Task prompt.
All lines in the entries below that hold "filterApplesByColor" make up the answer.

- - - -

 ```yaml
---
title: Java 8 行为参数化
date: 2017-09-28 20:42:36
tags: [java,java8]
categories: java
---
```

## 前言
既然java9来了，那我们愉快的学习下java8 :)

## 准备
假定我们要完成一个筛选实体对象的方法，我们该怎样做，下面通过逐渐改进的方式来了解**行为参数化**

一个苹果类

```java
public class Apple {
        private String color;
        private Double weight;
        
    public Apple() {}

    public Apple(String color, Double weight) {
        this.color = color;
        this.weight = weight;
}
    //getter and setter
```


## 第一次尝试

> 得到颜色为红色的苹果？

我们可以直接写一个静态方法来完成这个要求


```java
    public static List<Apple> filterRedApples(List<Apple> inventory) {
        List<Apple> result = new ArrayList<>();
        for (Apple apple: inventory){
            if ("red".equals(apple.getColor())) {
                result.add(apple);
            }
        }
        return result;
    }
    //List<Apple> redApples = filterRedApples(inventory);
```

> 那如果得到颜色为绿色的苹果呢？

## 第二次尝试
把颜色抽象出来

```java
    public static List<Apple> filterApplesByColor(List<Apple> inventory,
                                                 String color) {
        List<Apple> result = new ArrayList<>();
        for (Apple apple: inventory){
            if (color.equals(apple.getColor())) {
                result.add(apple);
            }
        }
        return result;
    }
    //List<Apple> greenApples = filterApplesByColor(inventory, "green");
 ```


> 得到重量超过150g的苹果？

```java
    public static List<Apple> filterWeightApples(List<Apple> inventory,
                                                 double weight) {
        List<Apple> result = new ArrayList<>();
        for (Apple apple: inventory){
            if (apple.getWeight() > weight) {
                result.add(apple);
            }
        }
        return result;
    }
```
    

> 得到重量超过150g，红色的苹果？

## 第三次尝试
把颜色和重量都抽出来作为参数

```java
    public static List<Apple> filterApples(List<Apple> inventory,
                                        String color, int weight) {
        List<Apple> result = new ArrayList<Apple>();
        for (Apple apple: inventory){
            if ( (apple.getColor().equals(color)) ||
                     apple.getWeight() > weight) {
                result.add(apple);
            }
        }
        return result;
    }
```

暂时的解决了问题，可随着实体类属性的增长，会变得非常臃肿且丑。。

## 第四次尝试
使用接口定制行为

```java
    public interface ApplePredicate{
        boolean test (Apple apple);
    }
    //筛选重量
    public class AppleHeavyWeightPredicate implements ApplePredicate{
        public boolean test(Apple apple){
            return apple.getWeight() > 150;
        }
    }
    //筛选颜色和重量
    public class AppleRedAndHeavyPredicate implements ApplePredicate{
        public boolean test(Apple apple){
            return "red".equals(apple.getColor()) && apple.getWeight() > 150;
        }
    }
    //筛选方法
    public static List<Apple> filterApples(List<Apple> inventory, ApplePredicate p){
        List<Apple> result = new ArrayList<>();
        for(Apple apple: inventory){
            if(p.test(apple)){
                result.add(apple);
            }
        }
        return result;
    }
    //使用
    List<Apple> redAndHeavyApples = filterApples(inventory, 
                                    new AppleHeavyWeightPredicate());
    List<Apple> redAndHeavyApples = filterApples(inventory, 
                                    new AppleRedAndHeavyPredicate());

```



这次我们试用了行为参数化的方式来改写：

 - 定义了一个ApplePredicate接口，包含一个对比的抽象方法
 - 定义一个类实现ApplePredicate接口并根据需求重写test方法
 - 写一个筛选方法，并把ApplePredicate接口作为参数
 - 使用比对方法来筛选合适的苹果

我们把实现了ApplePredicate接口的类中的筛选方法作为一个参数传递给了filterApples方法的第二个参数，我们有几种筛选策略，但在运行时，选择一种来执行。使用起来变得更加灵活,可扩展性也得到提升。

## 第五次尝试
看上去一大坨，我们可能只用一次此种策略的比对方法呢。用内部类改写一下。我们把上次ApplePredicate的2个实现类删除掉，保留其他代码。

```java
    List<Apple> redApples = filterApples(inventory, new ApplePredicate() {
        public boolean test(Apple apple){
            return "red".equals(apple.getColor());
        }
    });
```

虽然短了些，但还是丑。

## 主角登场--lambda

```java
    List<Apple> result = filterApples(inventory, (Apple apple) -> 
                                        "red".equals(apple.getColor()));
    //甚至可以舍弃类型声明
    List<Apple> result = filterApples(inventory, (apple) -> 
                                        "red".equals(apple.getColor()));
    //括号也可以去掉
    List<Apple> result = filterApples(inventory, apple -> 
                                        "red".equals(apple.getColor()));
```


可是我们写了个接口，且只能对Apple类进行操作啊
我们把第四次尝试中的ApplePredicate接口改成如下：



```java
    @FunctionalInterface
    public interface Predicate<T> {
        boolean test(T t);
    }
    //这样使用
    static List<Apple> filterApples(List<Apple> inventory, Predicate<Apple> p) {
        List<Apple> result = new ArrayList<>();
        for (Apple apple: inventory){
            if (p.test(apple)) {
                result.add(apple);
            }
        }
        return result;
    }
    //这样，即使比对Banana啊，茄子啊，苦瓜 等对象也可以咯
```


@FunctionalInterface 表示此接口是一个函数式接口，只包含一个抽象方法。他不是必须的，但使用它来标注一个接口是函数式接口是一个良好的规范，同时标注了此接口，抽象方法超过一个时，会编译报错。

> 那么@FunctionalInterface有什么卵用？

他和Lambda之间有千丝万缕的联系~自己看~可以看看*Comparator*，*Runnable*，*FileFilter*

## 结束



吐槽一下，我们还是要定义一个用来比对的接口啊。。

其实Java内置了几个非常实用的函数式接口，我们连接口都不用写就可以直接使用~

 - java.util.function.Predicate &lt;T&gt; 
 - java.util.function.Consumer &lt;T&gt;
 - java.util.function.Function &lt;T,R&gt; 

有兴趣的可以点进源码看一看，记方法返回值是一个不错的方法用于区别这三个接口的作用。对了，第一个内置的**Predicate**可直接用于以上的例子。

- - - -

Solution.
    public static List<Apple> filterApplesByColor(List<Apple> inventory,
    //List<Apple> greenApples = filterApplesByColor(inventory, "green");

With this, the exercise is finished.